In this study, Ong’s team first compiled a list of the most frequently occurring elements in known phosphor materials. To the researchers’ surprise, they found that there are no known materials containing a combination of strontium, lithium, aluminum and oxygen (SLAO), which are four common phosphor elements. Using a data mining algorithm, they created new phosphor candidates containing these elements and performed a series of first-principles calculations to predict which would perform well as a phosphor. Out of 918 candidates, SLAO emerged as the leading material. It was predicted to be stable and exhibit excellent photoluminescence properties.

“It’s not only remarkable that we were able to predict a new phosphor compound, but one that’s stable and can actually be synthesized in the lab,” said Zhenbin Wang, a nanoengineering Ph.D. candidate in Ong’s research group and co-first author of the study.

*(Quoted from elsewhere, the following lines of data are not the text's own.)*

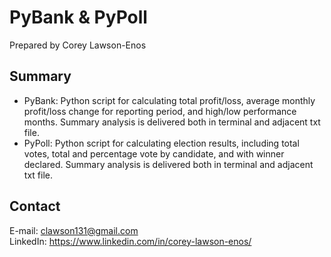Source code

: # PyBank & PyPoll

Prepared by Corey Lawson-Enos

## Summary
- PyBank: Python script for calculating total profit/loss, average monthly profit/loss change for reporting period, and high/low performance months. Summary analysis is delivered both in terminal and adjacent txt file.
- PyPoll: Python script for calculating election results, including total votes, total and percentage vote by candidate, and with winner declared. Summary analysis is delivered both in terminal and adjacent txt file.

## Contact
E-mail: clawson131@gmail.com<br>
LinkedIn: https://www.linkedin.com/in/corey-lawson-enos/
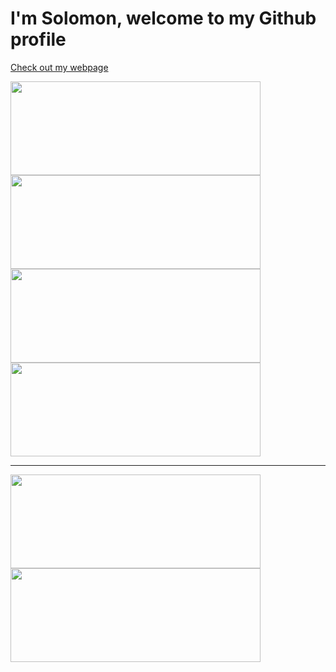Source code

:# I'm Solomon, welcome to my Github profile

<a href="https://solomontaiwo.github.io/">Check out my webpage</a>

<a href="https://github.com/solomontaiwo/The-Artist-Room">
  <img align="center" src="https://github-readme-stats.vercel.app/api/pin/?username=solomontaiwo&repo=The-Artist-Room&theme=transparent" width="400" height="150"/>
</a>
<a href="https://github.com/solomontaiwo/Che-weekend">
  <img align="center" src="https://github-readme-stats.vercel.app/api/pin/?username=solomontaiwo&repo=bibliotecaUNIFE&theme=transparent" width="400" height="150"/>
</a>
<a href="https://github.com/solomontaiwo/QR-code-generator">
  <img align="center" src="https://github-readme-stats.vercel.app/api/pin/?username=solomontaiwo&repo=QR-code-generator&theme=transparent" width="400" height="150"/>
</a>
<a href="https://github.com/solomontaiwo/Che-weekend">
  <img align="center" src="https://github-readme-stats.vercel.app/api/pin/?username=solomontaiwo&repo=Che-weekend&theme=transparent" width="400" height="150"/>
</a>

<hr/>

<a href="https://github.com/solomontaiwo/">
  <img align="center" src="https://github-readme-stats.vercel.app/api?username=solomontaiwo&layout=compact&theme=transparent"  width="400" height="150"/>
</a>
<a href="https://github.com/anuraghazra/convoychat">
  <img align="center" src="https://github-readme-stats.vercel.app/api/top-langs/?username=solomontaiwo&layout=compact&theme=transparent" width="400" height="150">
</a>
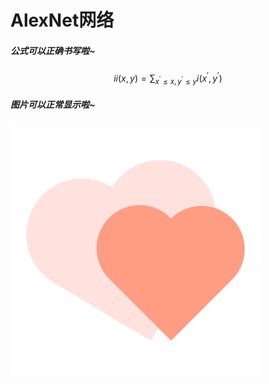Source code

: # AlexNet网络

##### 公式可以正确书写啦~  
  
$$
i i(x, y)=\sum_{x^{\prime} \leqslant x, y^{\prime}\leqslant y} i\left(x^{\prime}, y^{\prime}\right)
$$


##### 图片可以正常显示啦~

![爱心](../../爱心.svg)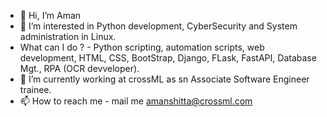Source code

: - 👋 Hi, I’m Aman
- 👀 I’m interested in Python development, CyberSecurity and System administration in Linux.
- What can I do ? - Python scripting, automation scripts, web development, HTML, CSS, BootStrap, Django, FLask, FastAPI, Database Mgt., RPA (OCR devveloper).
- 🌱 I’m currently working at crossML as sn Associate Software Engineer trainee.
- 📫 How to reach me - mail me amanshitta@crossml.com

<!---
amanshitta-crossml/amanshitta-crossml is a ✨ special ✨ repository because its `README.md` (this file) appears on your GitHub profile.
You can click the Preview link to take a look at your changes.
--->
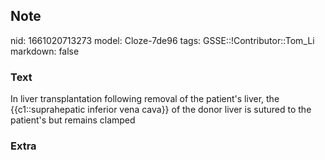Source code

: ## Note
nid: 1661020713273
model: Cloze-7de96
tags: GSSE::!Contributor::Tom_Li
markdown: false

### Text
<div>
  In liver transplantation following removal of the patient's
  liver, the {{c1::suprahepatic inferior vena cava}} of the donor
  liver is sutured to the patient's but remains clamped
</div>

### Extra

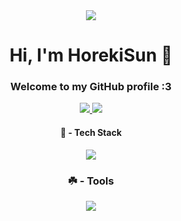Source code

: <div id="header" align="center">
<img src="https://media1.giphy.com/media/kXdo4BgGoFC80/giphy.gif?cid=6c09b952n7xtrj92mcy17v24zyaggiet43c83kynmougg8qy&ep=v1_internal_gif_by_id&rid=giphy.gif&ct=g">
</div>

<h1 align="center">Hi, I'm HorekiSun 🍁</h1>

<h3 align="center">Welcome to my GitHub profile :3</h3>

<div id="badges" align="center">
  <a href="https://t.me/horekisun">
    <img src="https://img.shields.io/badge/Telegram-blue?style=for-the-badge&logo=telegram&logoColor=white"/>
  </a>
<img src="https://img.shields.io/badge/Email-red?style=for-the-badge&logo=gmail&logoColor=white"/>


 #### 🍁 - Tech Stack

<img src="https://img.shields.io/badge/Python-blue?style=for-the-badge&logo=python&logoColor=white"/>



 ### ☘️ - Tools

<div id="tools"
  <img src="https://img.shields.io/badge/Git-red?style=for-the-badge&logo=git&logoColor=black"/>
  <img src="https://img.shields.io/badge/Pycharm-purple?style=for-the-badge&logo=pycharm&logoColor=white"/>
</div>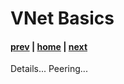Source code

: # VNet Basics

#### [prev](./concepts.md) | [home](./welcome.md)  | [next](./topology.md)

Details... Peering...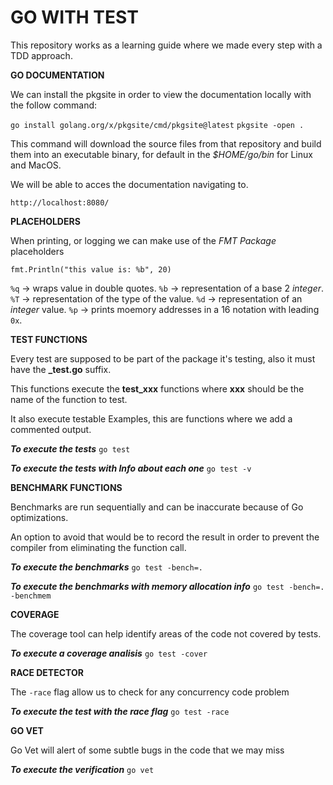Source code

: # GO WITH TEST

This repository works as a learning guide where we made every step with a TDD approach.

**GO DOCUMENTATION**

We can install the pkgsite in order to view the documentation locally with the follow command:

`go install golang.org/x/pkgsite/cmd/pkgsite@latest`
`pkgsite -open .`

This command will download the source files from that repository and build them into an executable binary, for default in the *$HOME/go/bin* for Linux and MacOS.

We will be able to acces the documentation navigating to.

`http://localhost:8080/`


**PLACEHOLDERS**

When printing, or logging we can make use of the *FMT Package* placeholders

`fmt.Println("this value is: %b", 20)`

`%q` -> wraps value in double quotes.
`%b` -> representation of a base 2 *integer*.
`%T` -> representation of the type of the value.
`%d` -> representation of an *integer* value.
`%p` -> prints moemory addresses in a 16 notation with leading `0x`.


**TEST FUNCTIONS**

Every test are supposed to be part of the package it's testing, also it must have the **_test.go** suffix.

This functions execute the **test_xxx** functions where **xxx** should be the name of the function to test.

It also execute testable Examples, this are functions where we add a commented output.

***To execute the tests***
`go test`

***To execute the tests with Info about each one***
`go test -v`


**BENCHMARK FUNCTIONS**

Benchmarks are run sequentially and can be inaccurate because of Go optimizations.

An option to avoid that would be to record the result
in order to prevent the compiler from eliminating the function call.

***To execute the benchmarks***
`go test -bench=.`

***To execute the benchmarks with memory allocation info***
`go test -bench=. -benchmem`

**COVERAGE**

The coverage tool can help identify areas of the code not covered by tests.

***To execute a coverage  analisis***
`go test -cover`

**RACE DETECTOR**

The `-race` flag allow us to check for any concurrency code problem

***To execute the test with the race flag***
`go test -race`

**GO VET**

Go Vet will alert of some subtle bugs in the code that we may miss

***To execute the verification***
`go vet`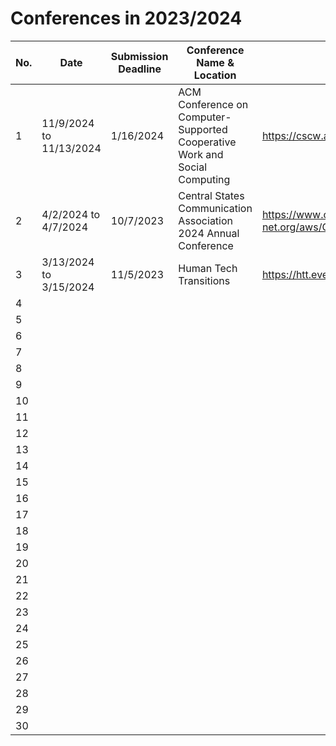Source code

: # Conferences in 2023/2024

| No.  |  Date | Submission Deadline  | Conference Name & Location  | Link |
|---|---|---|---|---|
| 1  | 11/9/2024 to 11/13/2024 | 1/16/2024 | ACM Conference on Computer-Supported Cooperative Work and Social Computing | https://cscw.acm.org/2024/ |
| 2  | 4/2/2024 to 4/7/2024 | 10/7/2023 | Central States Communication Association 2024 Annual Conference | https://www.csca-net.org/aws/CSCA/pt/sp/convention_overview |
| 3  |  3/13/2024 to 3/15/2024  | 11/5/2023  | Human Tech Transitions | https://htt.events/ |
| 4  |    |   |  |    |
| 5  |    |   |  |    |
| 6  |    |   |  |    |
| 7  |    |   |  |    |
| 8  |    |   |  |    |
| 9  |    |   |  |    |
| 10 |    |   |  |    |
| 11 |    |   |  |    |
| 12  |    |   |  |    |
| 13  |    |   |  |    |
| 14  |    |   |  |    |
| 15  |    |   |  |    |
| 16  |    |   |  |    |
| 17  |    |   |  |    |
| 18  |    |   |  |    |
| 19  |    |   |  |    |
| 20 |    |   |  |    |
| 21  |    |   |  |    |
| 22  |    |   |  |    |
| 23  |    |   |  |    |
| 24  |    |   |  |    |
| 25  |    |   |  |    |
| 26  |    |   |  |    |
| 27  |    |   |  |    |
| 28  |    |   |  |    |
| 29  |    |   |  |    |
| 30  |    |   |  |    |


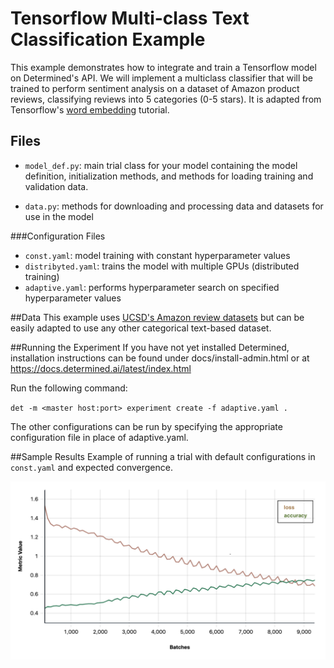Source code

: # Tensorflow Multi-class Text Classification Example

This example demonstrates how to integrate and train a Tensorflow model on Determined's API. 
We will implement a multiclass classifier that will be trained to perform sentiment 
analysis on a dataset of Amazon product reviews, classifying reviews into 5 categories (0-5 stars). 
It is adapted from Tensorflow's
[word embedding](https://www.tensorflow.org/tutorials/text/word_embeddings) tutorial.

## Files
* `model_def.py`: main trial class for your model containing the model definition, initialization
  methods, and methods for loading training and validation data.
  
* `data.py`: methods for downloading and processing data and datasets for use in the model

###Configuration Files
* `const.yaml`: model training with constant hyperparameter values
* `distribyted.yaml`: trains the model with multiple GPUs (distributed training)
* `adaptive.yaml`: performs hyperparameter search on specified hyperparameter values

##Data
This example uses [UCSD's Amazon review datasets](http://deepyeti.ucsd.edu/jianmo/amazon/) but can be easily adapted to 
use any other categorical text-based dataset.

##Running the Experiment
If you have not yet installed Determined, installation instructions can be found under docs/install-admin.html or at 
https://docs.determined.ai/latest/index.html

Run the following command:

`det -m <master host:port> experiment create -f adaptive.yaml .`

The other configurations can be run by specifying the appropriate configuration file in place of adaptive.yaml.

##Sample Results
Example of running a trial with default configurations in `const.yaml` and expected convergence.

![Expected convergence](results.png)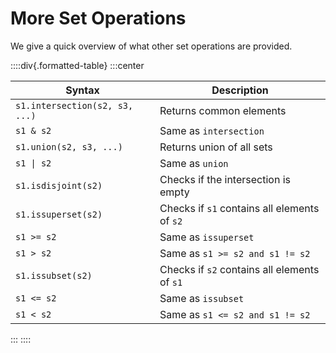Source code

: # More Set Operations

We give a quick overview of what other set operations are provided.

::::div{.formatted-table}
:::center

| Syntax | Description |
| ------- | ------- |
| `s1.intersection(s2, s3, ...)` | Returns common elements |
| `s1 & s2` | Same as `intersection` |
| `s1.union(s2, s3, ...)` | Returns union of all sets |
| `s1 \| s2` | Same as `union` |
| `s1.isdisjoint(s2)` | Checks if the intersection is empty |
| `s1.issuperset(s2)` | Checks if `s1` contains all elements of `s2` |
| `s1 >= s2` | Same as `issuperset` |
| `s1 > s2` | Same as `s1 >= s2 and s1 != s2` |
| `s1.issubset(s2)` | Checks if `s2` contains all elements of `s1` |
| `s1 <= s2` | Same as `issubset` |
| `s1 < s2` | Same as `s1 <= s2 and s1 != s2` |

:::
::::
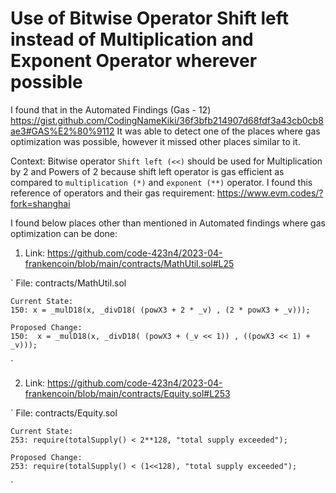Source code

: # Use of Bitwise Operator Shift left instead of Multiplication and Exponent Operator wherever possible

I found that in the Automated Findings (Gas - 12) https://gist.github.com/CodingNameKiki/36f3bfb214907d68fdf3a43cb0cb8ae3#GAS%E2%80%9112 It was able to detect one of the places where gas optimization was possible, however it missed other places similar to it.


Context: Bitwise operator `Shift left (<<)` should be used for Multiplication by 2 and Powers of 2 because shift left operator is gas efficient as compared to `multiplication (*)` and `exponent (**)` operator. I found this reference of operators and their gas requirement: https://www.evm.codes/?fork=shanghai

I found below places other than mentioned in Automated findings where gas optimization can be done: 

1. Link: https://github.com/code-423n4/2023-04-frankencoin/blob/main/contracts/MathUtil.sol#L25

`
    File: contracts/MathUtil.sol

    Current State:
    150: x = _mulD18(x, _divD18( (powX3 + 2 * _v) , (2 * powX3 + _v)));
    
    Proposed Change:
    150:  x = _mulD18(x, _divD18( (powX3 + (_v << 1)) , ((powX3 << 1) + _v)));
`

2. Link: https://github.com/code-423n4/2023-04-frankencoin/blob/main/contracts/Equity.sol#L253

`
    File: contracts/Equity.sol

    Current State:
    253: require(totalSupply() < 2**128, "total supply exceeded");
    
    Proposed Change:
    253: require(totalSupply() < (1<<128), "total supply exceeded");
`
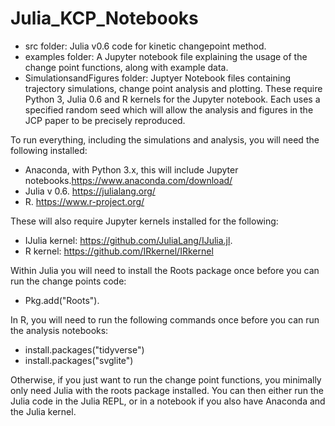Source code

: # Julia_KCP_Notebooks
* src folder: Julia v0.6 code for kinetic changepoint method.
* examples folder: A Jupyter notebook file explaining the usage of the change point functions, along with example data.
* SimulationsandFigures folder: Juptyer Notebook files containing trajectory simulations, change point analysis and plotting. These require Python 3, Julia 0.6 and R kernels for the Jupyter notebook. Each uses a specified random seed which will allow the analysis and figures in the JCP paper to be precisely reproduced.

To run everything, including the simulations and analysis, you will need the following installed:

* Anaconda, with Python 3.x, this will include Jupyter notebooks.https://www.anaconda.com/download/
* Julia v 0.6. https://julialang.org/
* R. https://www.r-project.org/

These will also require Jupyter kernels installed for the following:
* IJulia kernel: https://github.com/JuliaLang/IJulia.jl.
* R kernel: https://github.com/IRkernel/IRkernel

Within Julia you will need to install the Roots package once before you can run the change points code:
* Pkg.add("Roots").

In R, you will need to run the following commands once before you can run the analysis notebooks:
* install.packages("tidyverse")
* install.packages("svglite")

Otherwise, if you just want to run the change point functions, you minimally only need Julia with the roots package installed. You can then either run the Julia code in the Julia REPL, or in a notebook if you also have Anaconda and the Julia kernel.
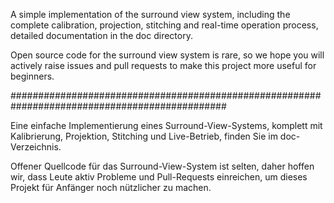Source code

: A simple implementation of the surround view system, including the complete calibration, projection, stitching and real-time operation process, detailed documentation in the doc directory.

Open source code for the surround view system is rare, so we hope you will actively raise issues and pull requests to make this project more useful for beginners.

###############################################################################################

Eine einfache Implementierung eines Surround-View-Systems, komplett mit Kalibrierung, Projektion, Stitching und Live-Betrieb, finden Sie im doc-Verzeichnis.

Offener Quellcode für das Surround-View-System ist selten, daher hoffen wir, dass Leute aktiv Probleme und Pull-Requests einreichen, um dieses Projekt für Anfänger noch nützlicher zu machen.

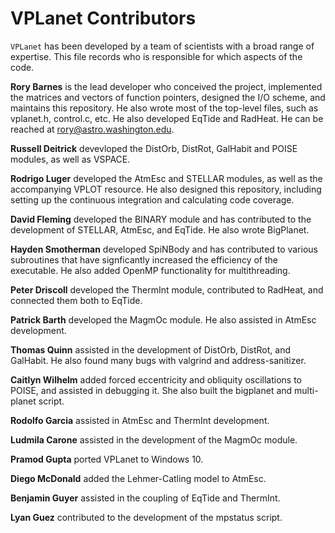 # VPLanet Contributors

`VPLanet` has been developed by a team of scientists with a broad range of
expertise. This file records who is responsible for which aspects of the code.

**Rory Barnes** is the lead developer who conceived the project,
implemented the matrices and vectors of function pointers, designed
the I/O scheme, and maintains this repository. He also wrote most of the top-level files, such as vplanet.h,
control.c, etc. He also developed EqTide and RadHeat. He can be reached at rory@astro.washington.edu.

**Russell Deitrick** devevloped the DistOrb, DistRot, GalHabit and POISE modules, as
well as VSPACE.

**Rodrigo Luger** developed the AtmEsc and STELLAR modules, as well as the accompanying
VPLOT resource. He also designed this repository, including setting up the continuous
integration and calculating code coverage.

**David Fleming** developed the BINARY module and has contributed to the development
of STELLAR, AtmEsc, and EqTide. He also wrote BigPlanet.

**Hayden Smotherman** developed SpiNBody and has contributed to various subroutines
that have signficantly increased the efficiency of the executable. He also added OpenMP
functionality for multithreading.

**Peter Driscoll** developed the ThermInt module, contributed to RadHeat, and
connected them both to EqTide.

**Patrick Barth** developed the MagmOc module. He also assisted in AtmEsc development.

**Thomas Quinn** assisted in the development of DistOrb, DistRot, and GalHabit. He
also found many bugs with valgrind and address-sanitizer.

**Caitlyn Wilhelm** added forced eccentricity and obliquity oscillations to
POISE, and assisted in debugging it. She also built the bigplanet and multi-planet script.

**Rodolfo Garcia** assisted in AtmEsc and ThermInt development.

**Ludmila Carone** assisted in the development of the MagmOc module.

**Pramod Gupta** ported VPLanet to Windows 10.

**Diego McDonald** added the Lehmer-Catling model to AtmEsc.

**Benjamin Guyer** assisted in the coupling of EqTide and ThermInt.

**Lyan Guez** contributed to the development of the mpstatus script.
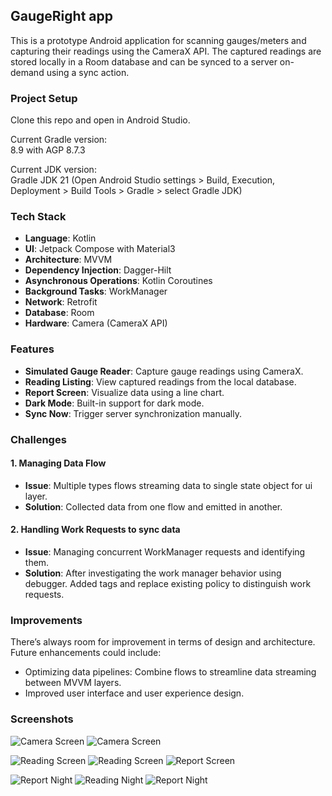 ## GaugeRight app

This is a prototype Android application for scanning gauges/meters and capturing their readings using the CameraX API. The captured readings are stored locally in a Room database and can be synced to a server on-demand using a sync action.

### Project Setup
Clone this repo and open in Android Studio.

Current Gradle version:  
8.9 with AGP 8.7.3

Current JDK version:  
Gradle JDK 21 (Open Android Studio settings > Build, Execution, Deployment > Build Tools > Gradle > select Gradle JDK)

### Tech Stack

-   **Language**: Kotlin
-   **UI**: Jetpack Compose with Material3
-   **Architecture**: MVVM
-   **Dependency Injection**: Dagger-Hilt
-   **Asynchronous Operations**: Kotlin Coroutines
-   **Background Tasks**: WorkManager
-   **Network**: Retrofit
-   **Database**: Room
-   **Hardware**: Camera (CameraX API)


### Features

-   **Simulated Gauge Reader**: Capture gauge readings using CameraX.
-   **Reading Listing**: View captured readings from the local database.
-   **Report Screen**: Visualize data using a line chart.
-   **Dark Mode**: Built-in support for dark mode.
-   **Sync Now**: Trigger server synchronization manually.


### Challenges

#### 1. Managing Data Flow

-   **Issue**: Multiple types flows streaming data to single state object for ui layer.
-   **Solution**: Collected data from one flow and emitted in another.

#### 2. Handling Work Requests to sync data

-   **Issue**: Managing concurrent WorkManager requests and identifying them.
-   **Solution**: After investigating the work manager behavior using debugger. Added tags and replace existing policy to distinguish work requests.

### Improvements

There’s always room for improvement in terms of design and architecture. Future enhancements could include:

-   Optimizing data pipelines: Combine flows to streamline data streaming between MVVM layers.
-   Improved user interface and user experience design.

### Screenshots

![Camera Screen](screenshots/screenshot_cam2.png) ![Camera Screen](screenshots/screenshot_cam.jpg)

![Reading Screen](screenshots/screenshot1_day.png) ![Reading Screen](screenshots/screenshot2_day.png) ![Report Screen](screenshots/screenshot3_day.png)

![Report Night](screenshots/screenshot1_night.png) ![Reading Night](screenshots/screenshot2_night.png) ![Report Night](screenshots/screenshot3_night.png)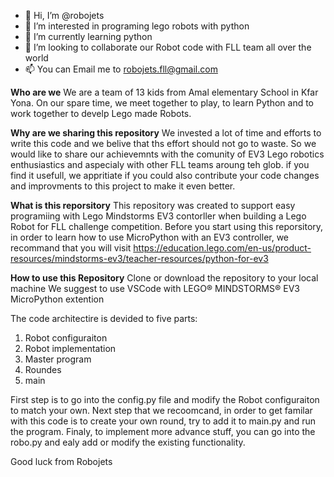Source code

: - 👋 Hi, I’m @robojets
- 👀 I’m interested in programing lego robots with python
- 🌱 I’m currently learning python
- 💞️ I’m looking to collaborate our Robot code with FLL team all over the world 
- 📫 You can Email me to robojets.fll@gmail.com

<!---
robojets/robojets is a ✨ special ✨ repository because its `README.md` (this file) appears on your GitHub profile.
You can click the Preview link to take a look at your changes.
--->

**Who are we**
We are a team of 13 kids from Amal elementary School in Kfar Yona. 
On our spare time, we meet together to play, to learn Python and to work together to develp Lego made Robots.  

**Why are we sharing this repository**
We invested a lot of time and efforts to write this code and we belive that ths effort should not go to waste. 
So we would like to share our achievemnts with the comunity of EV3 Lego robotics enthusiastics and aspecialy with other FLL teams aroung teh glob.
if you find it usefull, we appritiate if you could also contribute your code changes and improvments to this project to make it even better.


**What is this reporsitory**
This repository was created to support easy programiing with Lego Mindstorms EV3 contorller when building a Lego Robot for FLL challenge competition.
Before you start using this reporsitory, in order to learn how to use MicroPython with an EV3 controller, we recommand that you will visit https://education.lego.com/en-us/product-resources/mindstorms-ev3/teacher-resources/python-for-ev3


**How to use this Repository**
Clone or download the repository to your local machine
We suggest to use VSCode with LEGO® MINDSTORMS® EV3 MicroPython extention

The code architectire is devided to five parts:
1) Robot configuraiton 
2) Robot implementation
3) Master program
4) Roundes
5) main

First step is to go into the config.py file and modify the Robot configuraiton to match your own.
Next step that we recoomcand, in order to get familar with this code is to create your own round, try to add it to main.py and run the program.
Finaly, to implement more advance stuff, you can go into the robo.py and ealy add or modify the existing functionality.


Good luck from Robojets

The phosphor’s main limitation is its less than ideal quantum efficiency – how efficiently it converts incoming light to light of a different color – of about 32 percent. However, researchers note that it retains more than 88 percent of its emission at typical LED operating temperatures. In commercial LEDs, there’s usually a tradeoff with color quality, Ong noted. “But we want the best of both worlds. We have achieved excellent color quality. Now we are working on optimizing the material to improve quantum efficiency,” Ong said.

One can be confident the team will close that quantum efficiency gap. This is a remarkable achievement. A triple hit if one will allow a baseball analogy. One more hit an its a home run.

And a very welcome one indeed, as material research sped up with computing is a very exciting field with huge potential for the future of energy and fuels. Materials are also key in the consumption field. With both getting better and now some acceleration coming, the economy and our lifestyles can only get better.